> WHAT YOU ARE ASKED TO DO
Take the records below and print them verbatim up to and including the line that carries "- Multi-tenant architecture".

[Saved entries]
━━━━

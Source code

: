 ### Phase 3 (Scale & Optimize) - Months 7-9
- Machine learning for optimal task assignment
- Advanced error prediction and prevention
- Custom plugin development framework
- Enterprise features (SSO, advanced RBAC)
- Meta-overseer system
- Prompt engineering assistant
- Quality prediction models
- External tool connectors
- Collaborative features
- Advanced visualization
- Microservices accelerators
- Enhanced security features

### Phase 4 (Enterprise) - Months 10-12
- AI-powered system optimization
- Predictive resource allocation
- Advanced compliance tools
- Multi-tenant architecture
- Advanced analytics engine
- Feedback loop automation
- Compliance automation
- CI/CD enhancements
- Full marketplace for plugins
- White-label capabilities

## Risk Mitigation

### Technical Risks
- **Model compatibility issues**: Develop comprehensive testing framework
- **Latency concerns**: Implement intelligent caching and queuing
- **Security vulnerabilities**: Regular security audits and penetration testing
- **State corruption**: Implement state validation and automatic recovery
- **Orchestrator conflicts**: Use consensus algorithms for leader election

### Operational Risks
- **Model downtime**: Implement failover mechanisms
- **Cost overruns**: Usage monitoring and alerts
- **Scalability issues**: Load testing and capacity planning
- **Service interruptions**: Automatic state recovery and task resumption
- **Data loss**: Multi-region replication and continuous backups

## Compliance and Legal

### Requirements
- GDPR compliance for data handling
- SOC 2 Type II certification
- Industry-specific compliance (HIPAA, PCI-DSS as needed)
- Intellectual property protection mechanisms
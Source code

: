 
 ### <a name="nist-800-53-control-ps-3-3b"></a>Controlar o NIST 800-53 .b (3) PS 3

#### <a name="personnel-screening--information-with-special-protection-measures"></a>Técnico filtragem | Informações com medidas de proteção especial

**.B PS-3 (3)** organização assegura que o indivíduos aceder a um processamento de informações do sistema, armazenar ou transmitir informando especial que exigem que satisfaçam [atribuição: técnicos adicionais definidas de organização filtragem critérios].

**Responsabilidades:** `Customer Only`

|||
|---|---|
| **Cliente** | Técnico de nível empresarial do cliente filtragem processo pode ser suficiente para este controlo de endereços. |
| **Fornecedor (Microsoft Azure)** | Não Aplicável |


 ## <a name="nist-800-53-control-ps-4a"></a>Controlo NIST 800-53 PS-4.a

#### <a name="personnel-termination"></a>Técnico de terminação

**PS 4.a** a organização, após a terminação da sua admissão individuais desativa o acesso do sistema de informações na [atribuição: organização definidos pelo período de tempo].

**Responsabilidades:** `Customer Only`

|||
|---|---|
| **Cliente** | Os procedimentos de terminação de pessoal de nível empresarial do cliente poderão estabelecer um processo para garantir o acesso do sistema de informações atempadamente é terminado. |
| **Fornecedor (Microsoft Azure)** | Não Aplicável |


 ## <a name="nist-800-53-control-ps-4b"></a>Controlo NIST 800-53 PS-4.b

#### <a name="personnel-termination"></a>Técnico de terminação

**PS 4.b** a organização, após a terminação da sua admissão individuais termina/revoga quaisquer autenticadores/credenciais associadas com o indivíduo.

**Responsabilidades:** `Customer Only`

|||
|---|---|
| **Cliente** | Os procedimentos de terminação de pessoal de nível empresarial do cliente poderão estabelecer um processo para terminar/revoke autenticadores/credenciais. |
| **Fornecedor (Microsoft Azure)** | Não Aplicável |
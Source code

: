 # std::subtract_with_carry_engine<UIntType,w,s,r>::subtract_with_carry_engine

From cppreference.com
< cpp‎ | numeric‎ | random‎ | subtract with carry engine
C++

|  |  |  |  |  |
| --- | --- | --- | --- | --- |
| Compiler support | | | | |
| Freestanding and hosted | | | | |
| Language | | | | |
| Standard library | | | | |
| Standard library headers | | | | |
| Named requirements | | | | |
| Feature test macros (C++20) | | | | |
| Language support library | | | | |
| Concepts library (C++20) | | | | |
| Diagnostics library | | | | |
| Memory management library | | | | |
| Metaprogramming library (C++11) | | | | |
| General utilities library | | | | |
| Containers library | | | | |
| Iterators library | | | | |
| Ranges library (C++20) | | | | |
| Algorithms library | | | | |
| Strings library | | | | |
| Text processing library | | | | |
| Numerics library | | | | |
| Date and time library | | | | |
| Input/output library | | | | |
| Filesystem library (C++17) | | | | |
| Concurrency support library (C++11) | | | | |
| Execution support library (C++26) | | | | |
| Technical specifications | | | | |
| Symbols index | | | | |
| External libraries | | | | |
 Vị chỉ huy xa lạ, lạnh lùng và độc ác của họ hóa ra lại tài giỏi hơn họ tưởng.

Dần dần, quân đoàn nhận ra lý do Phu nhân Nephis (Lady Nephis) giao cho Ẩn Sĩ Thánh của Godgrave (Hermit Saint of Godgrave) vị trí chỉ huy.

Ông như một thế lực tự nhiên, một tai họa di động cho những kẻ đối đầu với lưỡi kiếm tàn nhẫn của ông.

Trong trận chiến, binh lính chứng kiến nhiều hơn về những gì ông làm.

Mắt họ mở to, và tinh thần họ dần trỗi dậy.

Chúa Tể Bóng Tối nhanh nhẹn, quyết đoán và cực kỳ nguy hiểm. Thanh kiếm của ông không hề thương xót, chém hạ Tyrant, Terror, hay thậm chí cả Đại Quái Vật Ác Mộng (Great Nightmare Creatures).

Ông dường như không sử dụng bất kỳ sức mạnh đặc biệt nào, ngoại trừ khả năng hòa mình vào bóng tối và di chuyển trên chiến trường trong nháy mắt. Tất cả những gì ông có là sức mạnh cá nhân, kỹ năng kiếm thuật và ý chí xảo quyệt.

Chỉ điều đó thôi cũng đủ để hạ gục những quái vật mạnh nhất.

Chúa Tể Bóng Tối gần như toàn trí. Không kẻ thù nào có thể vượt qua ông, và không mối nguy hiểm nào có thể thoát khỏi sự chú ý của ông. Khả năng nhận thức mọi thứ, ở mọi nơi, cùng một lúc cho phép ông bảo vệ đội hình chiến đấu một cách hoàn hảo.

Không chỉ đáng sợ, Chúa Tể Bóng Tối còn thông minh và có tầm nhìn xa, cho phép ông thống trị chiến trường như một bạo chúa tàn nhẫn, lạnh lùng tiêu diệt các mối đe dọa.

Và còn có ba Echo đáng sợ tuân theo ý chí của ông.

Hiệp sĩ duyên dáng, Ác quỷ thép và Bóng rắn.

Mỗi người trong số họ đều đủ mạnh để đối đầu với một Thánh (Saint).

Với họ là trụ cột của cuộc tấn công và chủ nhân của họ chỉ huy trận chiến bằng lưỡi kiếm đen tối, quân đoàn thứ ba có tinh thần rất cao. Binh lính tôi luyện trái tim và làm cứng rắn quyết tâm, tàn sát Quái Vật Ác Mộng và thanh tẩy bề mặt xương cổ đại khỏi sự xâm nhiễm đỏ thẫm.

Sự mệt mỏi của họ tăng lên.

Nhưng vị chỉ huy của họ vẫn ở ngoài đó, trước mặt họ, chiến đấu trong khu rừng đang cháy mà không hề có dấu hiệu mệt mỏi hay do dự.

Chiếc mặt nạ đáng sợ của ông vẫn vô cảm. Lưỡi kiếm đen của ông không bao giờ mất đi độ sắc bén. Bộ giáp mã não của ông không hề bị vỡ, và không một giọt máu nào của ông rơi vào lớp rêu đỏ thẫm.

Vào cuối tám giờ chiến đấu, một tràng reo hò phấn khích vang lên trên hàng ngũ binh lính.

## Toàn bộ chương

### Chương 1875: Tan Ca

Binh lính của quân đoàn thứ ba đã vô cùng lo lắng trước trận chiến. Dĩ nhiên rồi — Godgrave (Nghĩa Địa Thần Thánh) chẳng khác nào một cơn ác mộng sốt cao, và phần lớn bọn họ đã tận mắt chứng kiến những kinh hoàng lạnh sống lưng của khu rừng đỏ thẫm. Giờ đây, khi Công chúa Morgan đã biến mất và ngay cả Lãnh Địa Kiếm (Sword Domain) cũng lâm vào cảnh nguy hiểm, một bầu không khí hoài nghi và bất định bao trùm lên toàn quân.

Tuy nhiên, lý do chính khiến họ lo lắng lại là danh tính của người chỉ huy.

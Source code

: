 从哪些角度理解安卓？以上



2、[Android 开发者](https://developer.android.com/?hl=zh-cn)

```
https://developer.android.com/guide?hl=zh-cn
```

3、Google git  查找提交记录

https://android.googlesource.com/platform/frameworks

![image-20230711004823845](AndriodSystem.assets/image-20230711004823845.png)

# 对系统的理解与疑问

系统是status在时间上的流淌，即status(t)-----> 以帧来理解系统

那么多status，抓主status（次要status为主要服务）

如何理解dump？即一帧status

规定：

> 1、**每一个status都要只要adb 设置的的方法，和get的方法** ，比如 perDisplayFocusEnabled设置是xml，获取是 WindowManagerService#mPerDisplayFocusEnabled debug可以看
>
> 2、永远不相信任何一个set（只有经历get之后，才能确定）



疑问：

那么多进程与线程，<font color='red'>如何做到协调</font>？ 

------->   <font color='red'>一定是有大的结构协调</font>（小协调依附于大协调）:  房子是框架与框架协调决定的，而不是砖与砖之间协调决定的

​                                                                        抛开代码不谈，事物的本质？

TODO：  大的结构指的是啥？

━━━━

> TASK RESULT
Source code

: ### Phase 3 (Scale & Optimize) - Months 7-9
- Machine learning for optimal task assignment
- Advanced error prediction and prevention
- Custom plugin development framework
- Enterprise features (SSO, advanced RBAC)
- Meta-overseer system
- Prompt engineering assistant
- Quality prediction models
- External tool connectors
- Collaborative features
- Advanced visualization
- Microservices accelerators
- Enhanced security features

### Phase 4 (Enterprise) - Months 10-12
- AI-powered system optimization
- Predictive resource allocation
- Advanced compliance tools
- Multi-tenant architecture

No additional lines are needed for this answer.